Poff v. Pennsylvania RR

Decision Date09 July 1945
Docket NumberNo. 351.,351.
Citation150 F.2d 902
PartiesPOFF v. PENNSYLVANIA R. R.
CourtU.S. Court of Appeals — Second Circuit

Ray Rood Allen and Burlingham, Veeder, Clark & Hupper, all of New York City (William S. Stuhr, Jr., of New York City, of counsel), for appellant.

Morris A. Wainger and William J. Carey, both of New York City, for appellee.

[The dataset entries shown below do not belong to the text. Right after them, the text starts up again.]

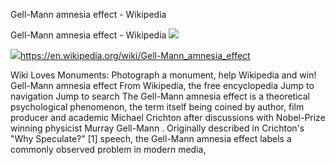 Gell-Mann amnesia effect - Wikipedia

Gell-Mann amnesia effect - Wikipedia
![](../_resources/d08f0736fbd02ac2a2f1c7d6c291f60e.png)

![](../_resources/b8e72a3367c7aaae1a21a9a595e67d3b.png)https://en.wikipedia.org/wiki/Gell-Mann_amnesia_effect

Wiki Loves Monuments: Photograph a monument, help Wikipedia and win! Gell-Mann amnesia effect From Wikipedia, the free encyclopedia Jump to navigation Jump to search The Gell-Mann amnesia effect is a theoretical psychological phenomenon, the term itself being coined by author, film producer and academic Michael Crichton after discussions with Nobel-Prize winning physicist Murray Gell-Mann . Originally described in Crichton's "Why Speculate?" [1] speech, the Gell-Mann amnesia effect labels a commonly observed problem in modern media, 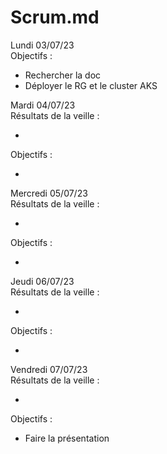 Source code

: # Scrum.md 

Lundi 03/07/23  
Objectifs :

* Rechercher la doc
* Déployer le RG et le cluster AKS

Mardi 04/07/23  
Résultats de la veille :

* 

Objectifs :

* 

Mercredi 05/07/23  
Résultats de la veille :

* 

Objectifs :

* 

Jeudi 06/07/23  
Résultats de la veille :

* 

Objectifs :

* 

Vendredi 07/07/23  
Résultats de la veille :

* 

Objectifs :

* Faire la présentation

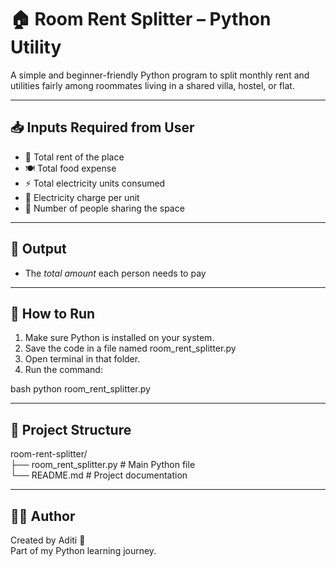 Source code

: # 🏠 Room Rent Splitter – Python Utility

A simple and beginner-friendly Python program to split monthly rent and utilities fairly among roommates living in a shared villa, hostel, or flat.

---

## 📥 Inputs Required from User

- 🏡 Total rent of the place  
- 🍽 Total food expense  
- ⚡ Total electricity units consumed  
- 💸 Electricity charge per unit  
- 👥 Number of people sharing the space

---

## 🧮 Output

- The *total amount* each person needs to pay

---

## 🚀 How to Run

1. Make sure Python is installed on your system.
2. Save the code in a file named room_rent_splitter.py
3. Open terminal in that folder.
4. Run the command:

bash
python room_rent_splitter.py


---

## 📁 Project Structure

room-rent-splitter/  
├── room_rent_splitter.py   # Main Python file  
└── README.md               # Project documentation

---

## 👩‍💻 Author

Created  by Aditi 💚  
Part of my Python learning journey.
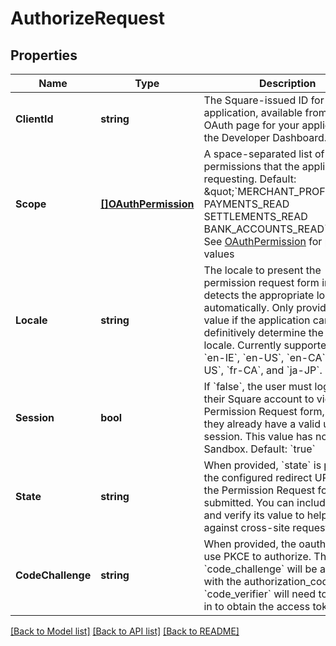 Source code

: # AuthorizeRequest

## Properties
Name | Type | Description | Notes
------------ | ------------- | ------------- | -------------
**ClientId** | **string** | The Square-issued ID for your application, available from  the OAuth page for your application on the Developer Dashboard. | [default to null]
**Scope** | [**[]OAuthPermission**](OAuthPermission.md) | A space-separated list of the permissions that the application is requesting. Default: \&quot;&#x60;MERCHANT_PROFILE_READ PAYMENTS_READ SETTLEMENTS_READ BANK_ACCOUNTS_READ&#x60;\&quot; See [OAuthPermission](#type-oauthpermission) for possible values | [optional] [default to null]
**Locale** | **string** | The locale to present the permission request form in. Square detects the appropriate locale automatically. Only provide this value if the application can definitively determine the preferred locale.  Currently supported values: &#x60;en-IE&#x60;, &#x60;en-US&#x60;, &#x60;en-CA&#x60;, &#x60;es-US&#x60;, &#x60;fr-CA&#x60;, and &#x60;ja-JP&#x60;. | [optional] [default to null]
**Session** | **bool** | If &#x60;false&#x60;, the user must log in to their Square account to view the Permission Request form, even if they already have a valid user session. This value has no effect in Sandbox. Default: &#x60;true&#x60; | [optional] [default to null]
**State** | **string** | When provided, &#x60;state&#x60; is passed to the configured redirect URL after the Permission Request form is submitted. You can include &#x60;state&#x60; and verify its value to help protect against cross-site request forgery. | [optional] [default to null]
**CodeChallenge** | **string** | When provided, the oauth flow will use PKCE to authorize. The &#x60;code_challenge&#x60; will be associated with the authorization_code and a &#x60;code_verifier&#x60; will need to passed in to obtain the access token. | [optional] [default to null]

[[Back to Model list]](../README.md#documentation-for-models) [[Back to API list]](../README.md#documentation-for-api-endpoints) [[Back to README]](../README.md)

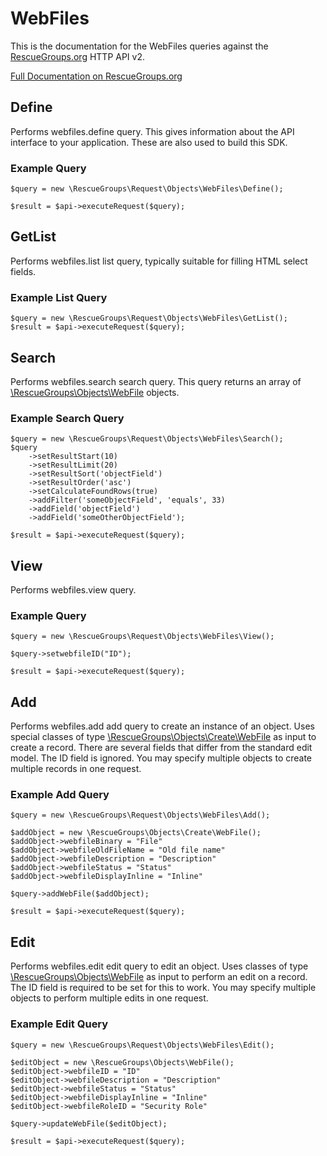 # WebFiles

This is the documentation for the WebFiles queries against the [RescueGroups.org](https://www.rescuegroups.org/) HTTP API v2.

[Full Documentation on RescueGroups.org](https://userguide.rescuegroups.org/display/APIDG/Object+definitions#Objectdefinitions-webfiles)

## Define
Performs webfiles.define query. This gives information about the API interface to your application. These are also used to build this SDK.

### Example Query

    $query = new \RescueGroups\Request\Objects\WebFiles\Define();

    $result = $api->executeRequest($query);
## GetList
Performs webfiles.list list query, typically suitable for filling HTML select fields.

### Example List Query

    $query = new \RescueGroups\Request\Objects\WebFiles\GetList();
    $result = $api->executeRequest($query);
## Search
Performs webfiles.search search query. This query returns an array of [\RescueGroups\Objects\WebFile](../../../src/Objects/WebFile.php) objects.

### Example Search Query

    $query = new \RescueGroups\Request\Objects\WebFiles\Search();
    $query
        ->setResultStart(10)
        ->setResultLimit(20)
        ->setResultSort('objectField')
        ->setResultOrder('asc')
        ->setCalculateFoundRows(true)
        ->addFilter('someObjectField', 'equals', 33)
        ->addField('objectField')
        ->addField('someOtherObjectField');

    $result = $api->executeRequest($query);
## View
Performs webfiles.view query.

### Example Query

    $query = new \RescueGroups\Request\Objects\WebFiles\View();

    $query->setwebfileID("ID");

    $result = $api->executeRequest($query);

## Add
Performs webfiles.add add query to create an instance of an object. Uses special classes of type [\RescueGroups\Objects\Create\WebFile](../../../src/Objects/WebFile.php) as input to create a record. There are several fields that differ from the standard edit model. The ID field is ignored. You may specify multiple objects to create multiple records in one request.

### Example Add Query

    $query = new \RescueGroups\Request\Objects\WebFiles\Add();

    $addObject = new \RescueGroups\Objects\Create\WebFile();
    $addObject->webfileBinary = "File"
    $addObject->webfileOldFileName = "Old file name"
    $addObject->webfileDescription = "Description"
    $addObject->webfileStatus = "Status"
    $addObject->webfileDisplayInline = "Inline"

    $query->addWebFile($addObject);

    $result = $api->executeRequest($query);
## Edit
Performs webfiles.edit edit query to edit an object. Uses classes of type [\RescueGroups\Objects\WebFile](../../../src/Objects/WebFile.php) as input to perform an edit on a record. The ID field is required to be set for this to work. You may specify multiple objects to perform multiple edits in one request.

### Example Edit Query

    $query = new \RescueGroups\Request\Objects\WebFiles\Edit();

    $editObject = new \RescueGroups\Objects\WebFile();
    $editObject->webfileID = "ID"
    $editObject->webfileDescription = "Description"
    $editObject->webfileStatus = "Status"
    $editObject->webfileDisplayInline = "Inline"
    $editObject->webfileRoleID = "Security Role"

    $query->updateWebFile($editObject);

    $result = $api->executeRequest($query);
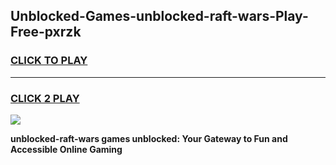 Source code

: 
## Unblocked-Games-unblocked-raft-wars-Play-Free-pxrzk
<h3>
<a href="https://premium76.site?title=unblocked-raft-wars&ref=18A1">CLICK TO PLAY</a></h3>
<hr>

<h3>
<a href="https://premium76.site?title=unblocked-raft-wars&ref=18A1">CLICK 2 PLAY</a>
  
</h3>

<a href="https://premium76.site?title=unblocked-raft-wars&ref=18A1"><img src="https://clearcache.store/games.png"></a>


**unblocked-raft-wars games unblocked: Your Gateway to Fun and Accessible Online Gaming**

Before L. HAND, AUGUSTUS N. HAND, and FRANK, Circuit Judges.

PER CURIAM.

The defendant appeals from a judgment in favor of the plaintiff in an action brought under the Federal Employers' Liability Act, 45 U.S.C.A. § 51 et seq. The plaintiff's testator, a railroad engineer, was killed while engaged in interstate commerce, and the defendant conceded upon the trial that the accident was due to negligence chargeable to it. The deceased left no widow, children, or parents surviving; his nearest surviving relatives were two sisters and a nephew, none of whom was in any way dependent upon him financially. The following are the other relevant facts which the jury may be assumed to have found. The deceased was domiciled in Pennsylvania, as was the plaintiff, who was his cousin: a daughter of his mother's brother. He had lived with his mother until her death in January, 1937, when the plaintiff and her husband, at his request, came to live with him. At first she and her husband paid $75 a month towards the upkeep of the house; but the husband died shortly after they came to live with him; and thereafter she paid nothing, but received from him $40 to $50 a month for her personal expenses, and a monthly allowance for the upkeep of the house. When the decedent's brother died, the amount which he paid for the food and maintenance of the house was somewhat reduced, but he continued to allow her the same amount for her personal use. She had no other income or money with which to buy food or to maintain herself.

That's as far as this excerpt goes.